Tienen nombres como Zsuzsa Bánk, Sherko Fatah, SAID, Emine Sevgi Özdamar, Yoko Tawada, Ilija Trojanow o José F.A. Oliver; nacieron en Estambul, Tokio, Budapest, Teherán , Sofía o tal vez en Berlín o en la Selva Negra pero en sus venas corre sangre kurda, española, turca, persa, húngara… y si algo los reúne es el idioma que han elegido para ejercer su literatura: escriben en alemán aunque son hijos de otras lenguas y culturas. Desde hace por lo menos dos décadas han aparecido en el horizonte de la literatura alemana autores de diversos orígenes, y mientras la academia se quema las pestañas para definirlos a partir de la llamada literatura “nacional”, ellos fabulan con una vitalidad y frescura poco comunes en estas tierras. ¿Cómo catalogar lo que escriben? ¿Literatura de inmigrantes? ¿Intercultural? ¿Multicultural…? En 1985 se creó un premio para galardonarlos. Me refiero al Adelbert von Chamisso, que la Fundación Bosch otorga desde entonces a escritores alemanes que provienen de otras lenguas, y ello en homenaje al naturalista y poeta galo (París, 1781) que vivió en Berlín, donde murió en 1838, y aunque el francés era su lengua materna, escribió la mayor parte de su obra en alemán.
“Hace años dije que la literatura de los países centrales europeos iba a ser transformada desde la periferia. Desde la inmigración…” me comentó Juan Goytisolo durante una de sus visitas a Berlín. “Los hechos me dieron la razón: el idioma francés ya está mediatizado por la literatura de los inmigrantes de origen árabe, y en Alemania se está consolidando la literatura de los turcos de la segunda generación…” .

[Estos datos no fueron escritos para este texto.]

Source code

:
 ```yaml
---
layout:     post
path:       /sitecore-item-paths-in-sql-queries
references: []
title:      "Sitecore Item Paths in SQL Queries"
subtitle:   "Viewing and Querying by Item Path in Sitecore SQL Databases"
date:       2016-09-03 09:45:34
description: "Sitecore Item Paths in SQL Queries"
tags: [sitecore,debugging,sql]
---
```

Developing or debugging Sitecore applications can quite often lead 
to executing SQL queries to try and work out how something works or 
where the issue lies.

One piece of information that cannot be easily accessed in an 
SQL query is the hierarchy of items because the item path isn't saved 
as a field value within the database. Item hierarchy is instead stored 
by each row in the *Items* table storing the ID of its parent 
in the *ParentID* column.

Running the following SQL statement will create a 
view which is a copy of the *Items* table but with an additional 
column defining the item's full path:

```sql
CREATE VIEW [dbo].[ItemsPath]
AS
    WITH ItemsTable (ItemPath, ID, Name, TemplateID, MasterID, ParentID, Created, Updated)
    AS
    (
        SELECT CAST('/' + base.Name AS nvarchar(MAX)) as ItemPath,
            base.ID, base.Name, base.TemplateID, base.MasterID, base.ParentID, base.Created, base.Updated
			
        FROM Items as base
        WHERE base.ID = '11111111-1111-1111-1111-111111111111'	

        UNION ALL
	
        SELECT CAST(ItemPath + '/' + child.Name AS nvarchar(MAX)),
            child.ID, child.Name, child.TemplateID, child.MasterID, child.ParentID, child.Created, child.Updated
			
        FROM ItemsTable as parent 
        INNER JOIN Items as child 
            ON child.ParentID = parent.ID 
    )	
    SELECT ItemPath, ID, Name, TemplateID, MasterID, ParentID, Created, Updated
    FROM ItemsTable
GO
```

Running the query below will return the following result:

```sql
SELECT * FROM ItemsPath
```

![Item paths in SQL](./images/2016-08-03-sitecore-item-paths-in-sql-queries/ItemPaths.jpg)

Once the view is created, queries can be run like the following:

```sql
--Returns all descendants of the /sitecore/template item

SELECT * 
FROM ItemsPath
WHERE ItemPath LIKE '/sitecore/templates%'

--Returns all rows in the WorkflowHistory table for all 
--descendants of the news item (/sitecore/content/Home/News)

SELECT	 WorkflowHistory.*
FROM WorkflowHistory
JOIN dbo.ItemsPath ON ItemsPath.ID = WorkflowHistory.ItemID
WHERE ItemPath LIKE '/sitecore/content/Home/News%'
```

En efecto, el mismo fenómeno que en Francia cobró cuerpo en los ochenta cuando los descendientes de las ex colonias, además de jugar bien al fútbol (gloria, oh, Zidane), comenzaron a escribir y publicar en francés, se está reconociendo ahora en Alemania. En la última Feria del libro de Leipzig, en marzo pasado, la novela Der Weltensammler –El coleccionista de mundos– de Ilija Trojanow, escritor nacido en Bulgaria y que vive en Berlín, fue elegida como la mejor novela alemana.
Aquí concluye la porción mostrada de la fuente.